APTOS, Calif. — Another Union Pacific train has derailed in the Aptos area, halting all commercial rail traffic in the county for the third time in two months.

The latest derailment occurred New Year’s Eve, when four cars loaded with lumber came off the track near the New Brighton Road crossing. Eleven carloads of lumber destined for San Lorenzo Lumber are on hold until the track is fixed.

The lumber company relies on rail deliveries, about 200 carloads a year, because it’s more economical.

“The alternative is truck, and that raises the freight,” said Albert Colombini, general manager at San Lorenzo Lumber’s 41st Avenue yard. “We’re still not sure when (the derailed cars) will be delivered.”

It’s more than a matter of the cars slipping off the track. It’s how much track has to be replaced.

“Each one of those carloads weighs 280,000 pounds,” Colombini said. “When those things tilt, they take the track with them.”

Union Pacific crews were at the derailment Thursday making repairs. The sound of metal scraping against metal could be heard all along Pinetree Lane, the private road where homes have back yards abutting the railroad right of way.

Dwayne Hillman, a Union Pacific supervisor, estimated the work would take at least a few days.

RMC Pacific Materials, which relies on rail to deliver coal for its cement plant in Davenport, was told it could take longer, until Jan. 13.

“We’d like to see the rail back in service,” plant manager Tom Gibbons said. “It makes our life very difficult.”

The plant generally gets three deliveries of coal a week. When the rail line is shut, coal has to be unloaded from rail cars in Watsonville and trucked in.

Last month, after two derailments in two weeks, Union Pacific officials shut down the 31-mile line for repairs. Both derailments were in Aptos. One was Nov. 18 at Estates Drive, not far from New Brighton Road; the other was Dec. 1 at Buena Vista.

Union Pacific hasn’t reported the cause of the three most recent derailments in Santa Cruz County to the Federal Railroad Administration, but John Bromley, a Union Pacific spokesman in Omaha, said nearly all of them have been track-related.

RMC’s Gibbons said rail officials told him the rail line was “waterlogged” because record rainfall slowed repairs.

“We hadn’t finished when the storm came in,” Bromley said.

Several of the ties where the lumber cars derailed were marked for replacement, he added.
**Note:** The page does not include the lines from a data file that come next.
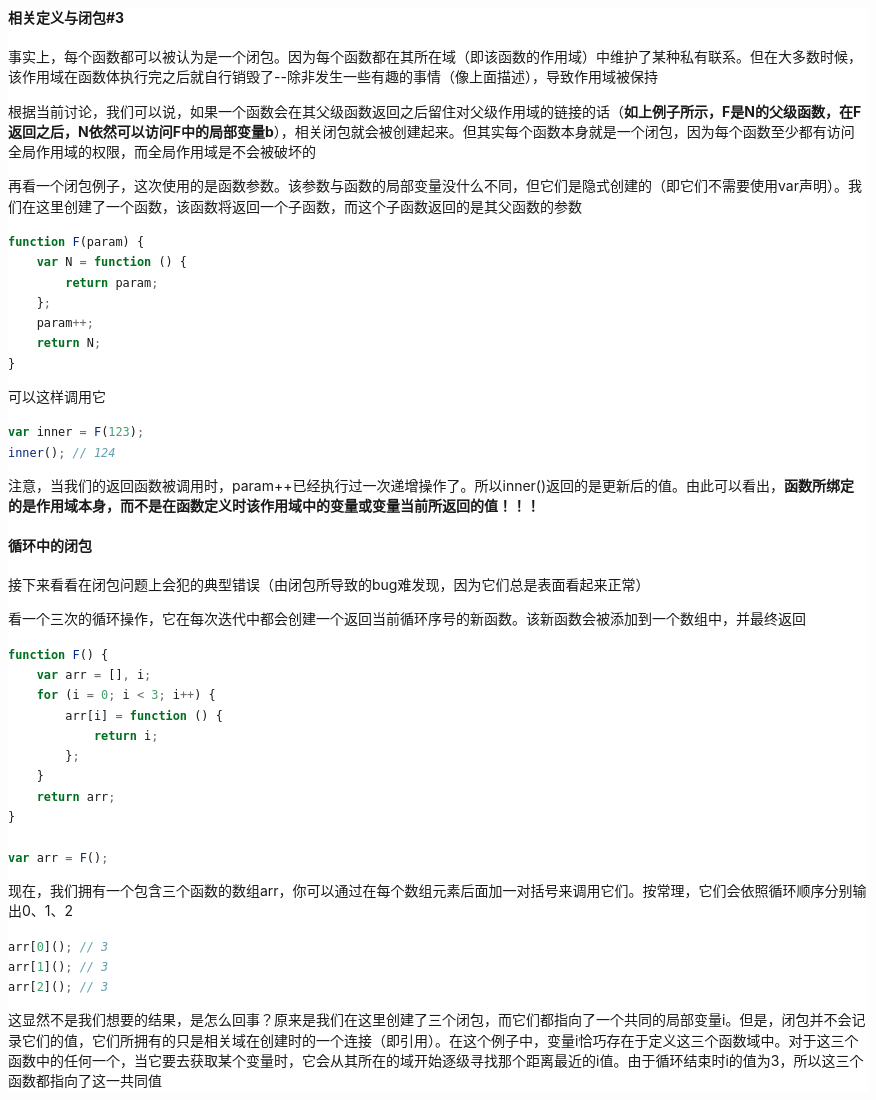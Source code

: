 
#### 相关定义与闭包#3

事实上，每个函数都可以被认为是一个闭包。因为每个函数都在其所在域（即该函数的作用域）中维护了某种私有联系。但在大多数时候，该作用域在函数体执行完之后就自行销毁了--除非发生一些有趣的事情（像上面描述），导致作用域被保持

根据当前讨论，我们可以说，如果一个函数会在其父级函数返回之后留住对父级作用域的链接的话（**如上例子所示，F是N的父级函数，在F返回之后，N依然可以访问F中的局部变量b**），相关闭包就会被创建起来。但其实每个函数本身就是一个闭包，因为每个函数至少都有访问全局作用域的权限，而全局作用域是不会被破坏的

再看一个闭包例子，这次使用的是函数参数。该参数与函数的局部变量没什么不同，但它们是隐式创建的（即它们不需要使用var声明）。我们在这里创建了一个函数，该函数将返回一个子函数，而这个子函数返回的是其父函数的参数
```js
function F(param) {
    var N = function () {
        return param;
    };
    param++;
    return N;
}
```
可以这样调用它
```js
var inner = F(123);
inner(); // 124
```
注意，当我们的返回函数被调用时，param++已经执行过一次递增操作了。所以inner()返回的是更新后的值。由此可以看出，**函数所绑定的是作用域本身，而不是在函数定义时该作用域中的变量或变量当前所返回的值！！！**

#### 循环中的闭包

接下来看看在闭包问题上会犯的典型错误（由闭包所导致的bug难发现，因为它们总是表面看起来正常）

看一个三次的循环操作，它在每次迭代中都会创建一个返回当前循环序号的新函数。该新函数会被添加到一个数组中，并最终返回
```js
function F() {
    var arr = [], i;
    for (i = 0; i < 3; i++) {
        arr[i] = function () {
            return i;
        };
    }
    return arr;
}

var arr = F();
```
现在，我们拥有一个包含三个函数的数组arr，你可以通过在每个数组元素后面加一对括号来调用它们。按常理，它们会依照循环顺序分别输出0、1、2
```js
arr[0](); // 3
arr[1](); // 3
arr[2](); // 3
```
这显然不是我们想要的结果，是怎么回事？原来是我们在这里创建了三个闭包，而它们都指向了一个共同的局部变量i。但是，闭包并不会记录它们的值，它们所拥有的只是相关域在创建时的一个连接（即引用）。在这个例子中，变量i恰巧存在于定义这三个函数域中。对于这三个函数中的任何一个，当它要去获取某个变量时，它会从其所在的域开始逐级寻找那个距离最近的i值。由于循环结束时i的值为3，所以这三个函数都指向了这一共同值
Locally, rain has been heavier than usual, but not record-setting. From July to December, Santa Cruz had almost 19 inches of rain, more than most years, but not as much as in 1996, when nearly 23 inches fell.

People living along the rail line contend the problem is not rain but neglect and poor drainage.
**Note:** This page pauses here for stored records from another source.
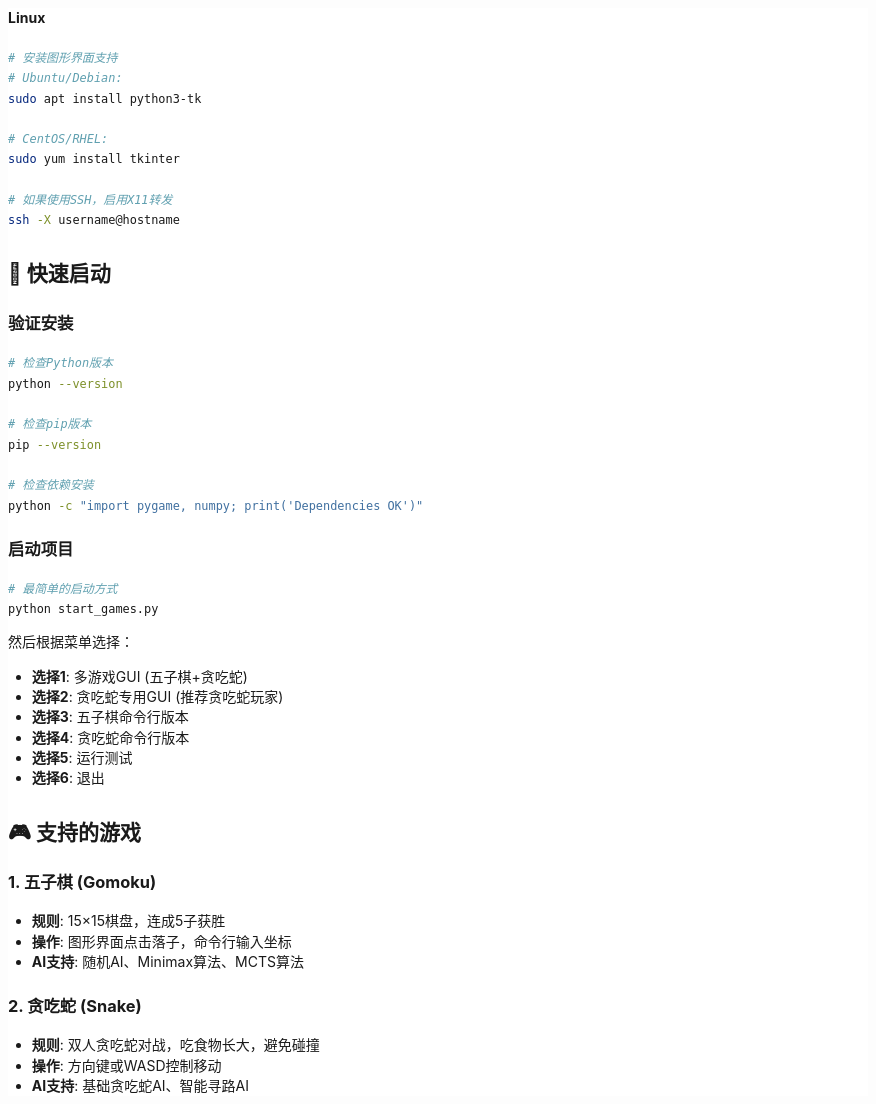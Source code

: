 #### Linux
```bash
# 安装图形界面支持
# Ubuntu/Debian:
sudo apt install python3-tk

# CentOS/RHEL:
sudo yum install tkinter

# 如果使用SSH，启用X11转发
ssh -X username@hostname
```

## 🚀 快速启动

### 验证安装
```bash
# 检查Python版本
python --version

# 检查pip版本
pip --version

# 检查依赖安装
python -c "import pygame, numpy; print('Dependencies OK')"
```

### 启动项目
```bash
# 最简单的启动方式
python start_games.py
```

然后根据菜单选择：
- **选择1**: 多游戏GUI (五子棋+贪吃蛇)
- **选择2**: 贪吃蛇专用GUI (推荐贪吃蛇玩家)
- **选择3**: 五子棋命令行版本
- **选择4**: 贪吃蛇命令行版本
- **选择5**: 运行测试
- **选择6**: 退出


## 🎮 支持的游戏

### 1. 五子棋 (Gomoku)
- **规则**: 15×15棋盘，连成5子获胜
- **操作**: 图形界面点击落子，命令行输入坐标
- **AI支持**: 随机AI、Minimax算法、MCTS算法

### 2. 贪吃蛇 (Snake)
- **规则**: 双人贪吃蛇对战，吃食物长大，避免碰撞
- **操作**: 方向键或WASD控制移动
- **AI支持**: 基础贪吃蛇AI、智能寻路AI
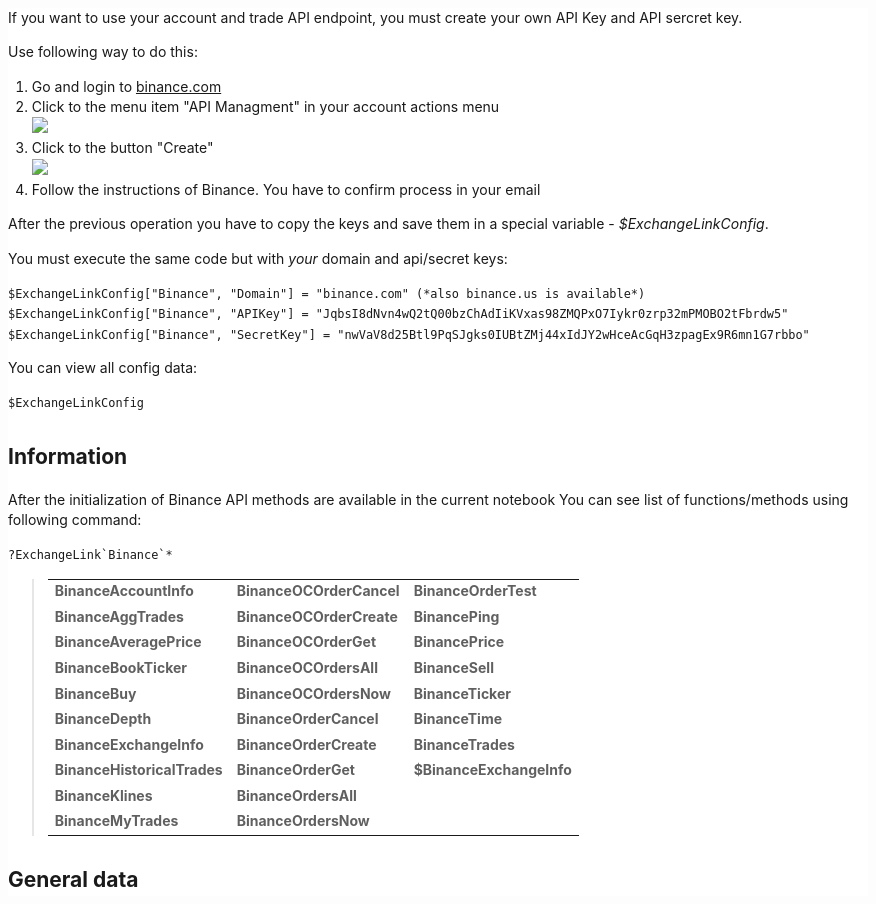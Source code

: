 If you want to use your account and trade API endpoint, you must create your own API Key and API sercret key. 

Use following way to do this:

1. Go and login to [binance.com](https://www.binance.com)
2. Click to the menu item "API Managment" in your account actions menu  
![](https://wolfr.am/LA5pbcHc)
3. Click to the button "Create"  
![](https://wolfr.am/LA6N8OcM)
4. Follow the instructions of Binance. You have to confirm process in your email

After the previous operation you have to copy the keys and save them in a special variable - 
*$ExchangeLinkConfig*. 

You must execute the same code but with *your* domain and api/secret keys: 

```wolfram
$ExchangeLinkConfig["Binance", "Domain"] = "binance.com" (*also binance.us is available*) 
$ExchangeLinkConfig["Binance", "APIKey"] = "JqbsI8dNvn4wQ2tQ00bzChAdIiKVxas98ZMQPxO7Iykr0zrp32mPMOBO2tFbrdw5" 
$ExchangeLinkConfig["Binance", "SecretKey"] = "nwVaV8d25Btl9PqSJgks0IUBtZMj44xIdJY2wHceAcGqH3zpagEx9R6mn1G7rbbo"
```

You can view all config data:

```wolfram
$ExchangeLinkConfig
```

## Information

After the initialization of Binance API methods are available in the current notebook 
You can see list of functions/methods using following command:

```wolfram
?ExchangeLink`Binance`*
```

>|                             |                          |                          |
>| --------------------------- | ------------------------ | ------------------------ |
>| **BinanceAccountInfo**      | **BinanceOCOrderCancel** | **BinanceOrderTest**     |
>| **BinanceAggTrades**        | **BinanceOCOrderCreate** | **BinancePing**          |
>| **BinanceAveragePrice**     | **BinanceOCOrderGet**    | **BinancePrice**         |
>| **BinanceBookTicker**       | **BinanceOCOrdersAll**   | **BinanceSell**          |
>| **BinanceBuy**              | **BinanceOCOrdersNow**   | **BinanceTicker**        |
>| **BinanceDepth**            | **BinanceOrderCancel**   | **BinanceTime**          |
>| **BinanceExchangeInfo**     | **BinanceOrderCreate**   | **BinanceTrades**        |
>| **BinanceHistoricalTrades** | **BinanceOrderGet**      | **$BinanceExchangeInfo** |
>| **BinanceKlines**           | **BinanceOrdersAll**     |                          |
>| **BinanceMyTrades**         | **BinanceOrdersNow**     |                          |

## General data
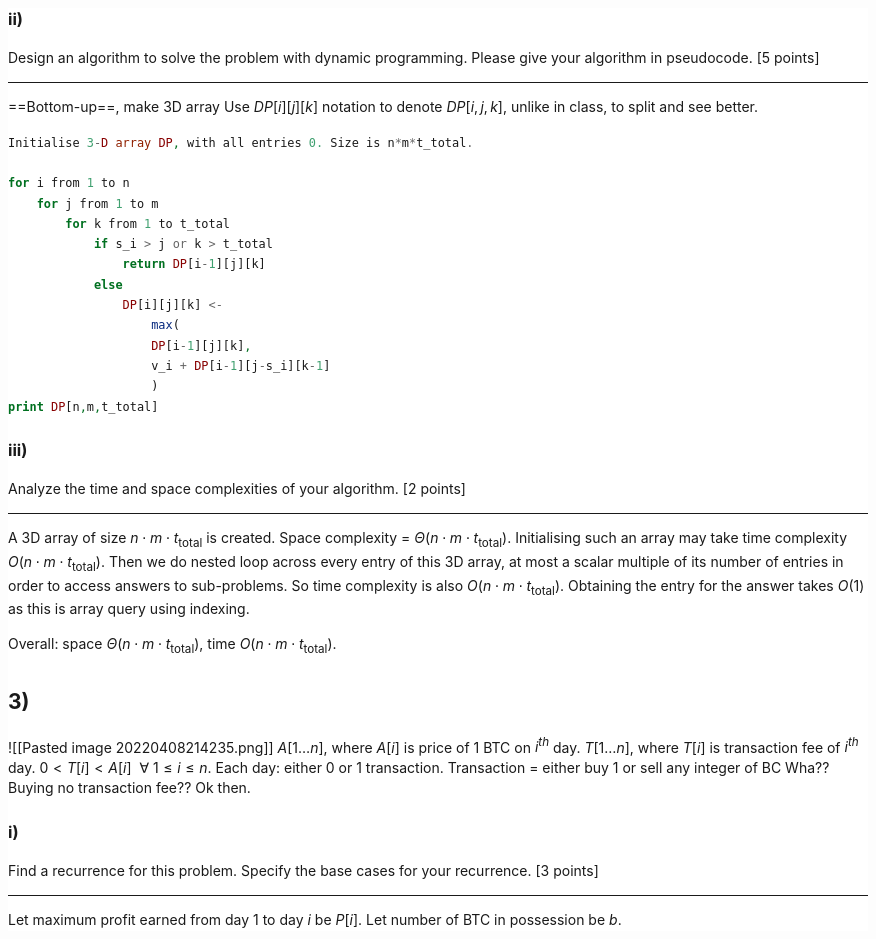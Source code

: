 ### ii)
Design an algorithm to solve the problem with dynamic programming. Please give your algorithm in pseudocode. [5 points]
***
==Bottom-up==, make 3D array
Use $DP[i][j][k]$ notation to denote $DP[i,j,k]$, unlike in class, to split and see better.
```php
Initialise 3-D array DP, with all entries 0. Size is n*m*t_total.

for i from 1 to n
	for j from 1 to m
		for k from 1 to t_total
			if s_i > j or k > t_total
				return DP[i-1][j][k]
			else
				DP[i][j][k] <-
					max(
					DP[i-1][j][k],
					v_i + DP[i-1][j-s_i][k-1]
					)
print DP[n,m,t_total]
```

### iii)
Analyze the time and space complexities of your algorithm. [2 points]
***
A 3D array of size $n\cdot m \cdot t_{\text{total}}$ is created. Space complexity = $\Theta(n\cdot m \cdot t_{\text{total}})$.
Initialising such an array may take time complexity $O(n\cdot m \cdot t_{\text{total}})$.
Then we do nested loop across every entry of this 3D array, at most a scalar multiple of its number of entries in order to access answers to sub-problems. So time complexity is also $O(n\cdot m \cdot t_{\text{total}})$.
Obtaining the entry for the answer takes $O(1)$ as this is array query using indexing.

Overall: space $\Theta(n\cdot m \cdot t_{\text{total}})$, time $O(n\cdot m \cdot t_{\text{total}})$.

## 3)
![[Pasted image 20220408214235.png]]
$A[1\dots n]$, where $A[i]$ is price of 1 BTC on $i^{th}$ day.
$T[1\dots n]$, where $T[i]$ is transaction fee of $i^{th}$ day.
$0 < T[i] < A[i] \ \ \forall \  1 \leq i \leq n$.
Each day: either 0 or 1 transaction.
Transaction = either buy 1 or sell any integer of BC
Wha?? Buying no transaction fee?? Ok then.

### i)
Find a recurrence for this problem. Specify the base cases for your recurrence. [3 points]
***
Let maximum profit earned from day 1 to day $i$ be $P[i]$.
Let number of BTC in possession be $b$.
“Look at the conditions of the ties,” said Rich Ross, who lives on Pine Tree Lane. “The roadbed is past its useful life. Obviously Union Pacific isn’t going to dump a lot of money into the line. The amount of revenue doesn’t pay.”

Last month, Deb Snyder and Becky Burgin said they could see the track shifting behind their homes on Estates Drive because the ground was soggy.
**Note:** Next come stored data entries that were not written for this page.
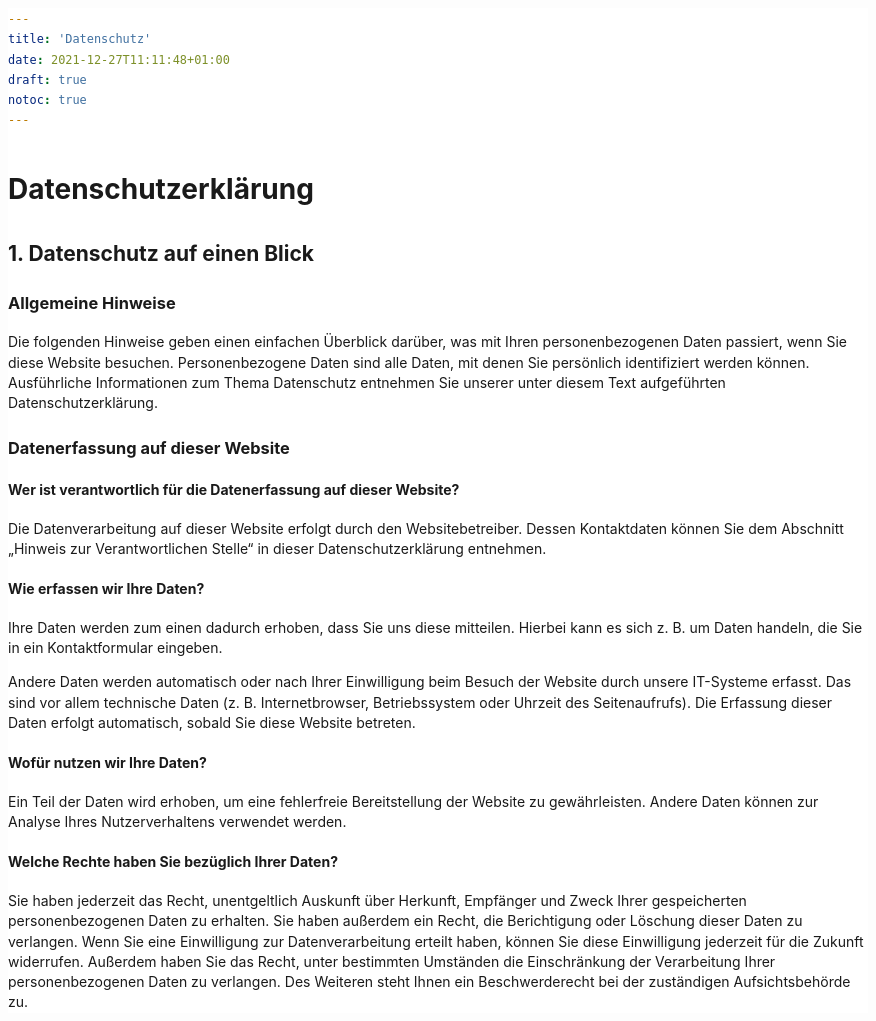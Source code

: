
 ```yaml
---
title: 'Datenschutz'
date: 2021-12-27T11:11:48+01:00
draft: true
notoc: true
---
```


# Datenschutz­erklärung

## 1. Datenschutz auf einen Blick

### Allgemeine Hinweise

Die folgenden Hinweise geben einen einfachen Überblick darüber, was mit Ihren personenbezogenen Daten passiert, wenn Sie diese Website besuchen. Personenbezogene Daten sind alle Daten, mit denen Sie persönlich identifiziert werden können. Ausführliche Informationen zum Thema Datenschutz entnehmen Sie unserer unter diesem Text aufgeführten Datenschutzerklärung.

### Datenerfassung auf dieser Website

#### Wer ist verantwortlich für die Datenerfassung auf dieser Website?

Die Datenverarbeitung auf dieser Website erfolgt durch den
Websitebetreiber. Dessen Kontaktdaten können Sie dem Abschnitt
„Hinweis zur Verantwortlichen Stelle“ in dieser Datenschutzerklärung entnehmen.

#### Wie erfassen wir Ihre Daten?

Ihre Daten werden zum einen dadurch erhoben, dass Sie uns diese mitteilen. Hierbei kann es sich z. B. um Daten handeln, die Sie in ein Kontaktformular eingeben.

Andere Daten werden automatisch oder nach Ihrer Einwilligung beim Besuch der Website durch unsere IT-Systeme erfasst. Das sind vor allem technische Daten (z. B. Internetbrowser, Betriebssystem oder Uhrzeit des Seitenaufrufs). Die Erfassung dieser Daten erfolgt automatisch, sobald Sie diese Website betreten.

#### Wofür nutzen wir Ihre Daten?

Ein Teil der Daten wird erhoben, um eine fehlerfreie Bereitstellung der Website zu gewährleisten. Andere Daten können zur Analyse Ihres Nutzerverhaltens verwendet werden.

#### Welche Rechte haben Sie bezüglich Ihrer Daten?

Sie haben jederzeit das Recht, unentgeltlich Auskunft über Herkunft, Empfänger und Zweck Ihrer gespeicherten personenbezogenen Daten zu erhalten. Sie haben außerdem ein Recht, die Berichtigung oder Löschung dieser Daten zu verlangen. Wenn Sie eine Einwilligung zur Datenverarbeitung erteilt haben, können Sie diese Einwilligung
jederzeit für die Zukunft widerrufen. Außerdem haben Sie das Recht, unter bestimmten Umständen die Einschränkung der Verarbeitung Ihrer personenbezogenen Daten zu verlangen. Des Weiteren steht Ihnen ein Beschwerderecht bei der zuständigen Aufsichtsbehörde zu.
Big Creek Lumber in Watsonville is still waiting for Union Pacific crews to repair its spur line after six months.

“They don’t have the manpower,” said Gayle Lovell, a buyer at Big Creek, which gets up to four rail shipments a month.

Bromley countered that Union Pacific is “committed to doing more track work” starting in 2004.

“We plan extensive cross-tie replacement, and hopefully we’ll get ahead of the situation,” he said.

To take care of the immediate needs, the railroad will continue its 30-day maintenance program to get the line up to standards, Bromley said.

The rail line runs from Watsonville to Davenport.